═══ MATERIAL FOR THE TASK
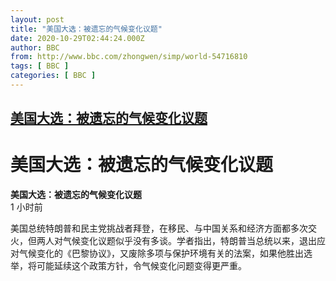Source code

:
 ```yaml
---
layout: post
title: "美国大选：被遗忘的气候变化议题"
date: 2020-10-29T02:44:24.000Z
author: BBC
from: http://www.bbc.com/zhongwen/simp/world-54716810
tags: [ BBC ]
categories: [ BBC ]
---
```

<!--1603939464000-->
[美国大选：被遗忘的气候变化议题](http://www.bbc.com/zhongwen/simp/world-54716810)
------

<div>
<h1 id="content" tabindex="-1" class="VisuallyHiddenText-sc-1yjwwa5-0 ldFJPH">美国大选：被遗忘的气候变化议题</h1><div dir="ltr" class="GridComponent-nf79gm-0 dXcPmb Wrapper-sc-7tc6v2-0 jElmox"></div><div dir="ltr" class="GridComponent-nf79gm-0 gtjQCt"><strong aria-hidden="true" class="Headline-sc-1kh1qhu-0 kUpQxo StyledFauxHeadline-sc-15zvetq-0 lnFheQ">美国大选：被遗忘的气候变化议题</strong></div><div dir="ltr" class="GridComponent-nf79gm-0 gBXDzy StyledTimestamp-sc-13m80qc-0 gCdXHW"><time datetime="2020-10-29" class="StyledTimestamp-um718p-0 iENDai">1 小时前</time></div><div dir="ltr" class="GridComponent-nf79gm-0 gBXDzy"><p class="Paragraph-k859h4-0 bWtIRA">美国总统特朗普和民主党挑战者拜登，在移民、与中国关系和经济方面都多次交火，但两人对气候变化议题似乎没有多谈。学者指出，特朗普当总统以来，退出应对气候变化的《巴黎协议》，又废除多项与保护环境有关的法案，如果他胜出选举，将可能延续这个政策方针，令气候变化问题变得更严重。</p></div>
</div>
══════
**EXERCISE AIM**
Copy each line from the records above that includes the string "zhongwen".

**TASK OUTPUT**
from: http://www.bbc.com/zhongwen/simp/world-54716810
[美国大选：被遗忘的气候变化议题](http://www.bbc.com/zhongwen/simp/world-54716810)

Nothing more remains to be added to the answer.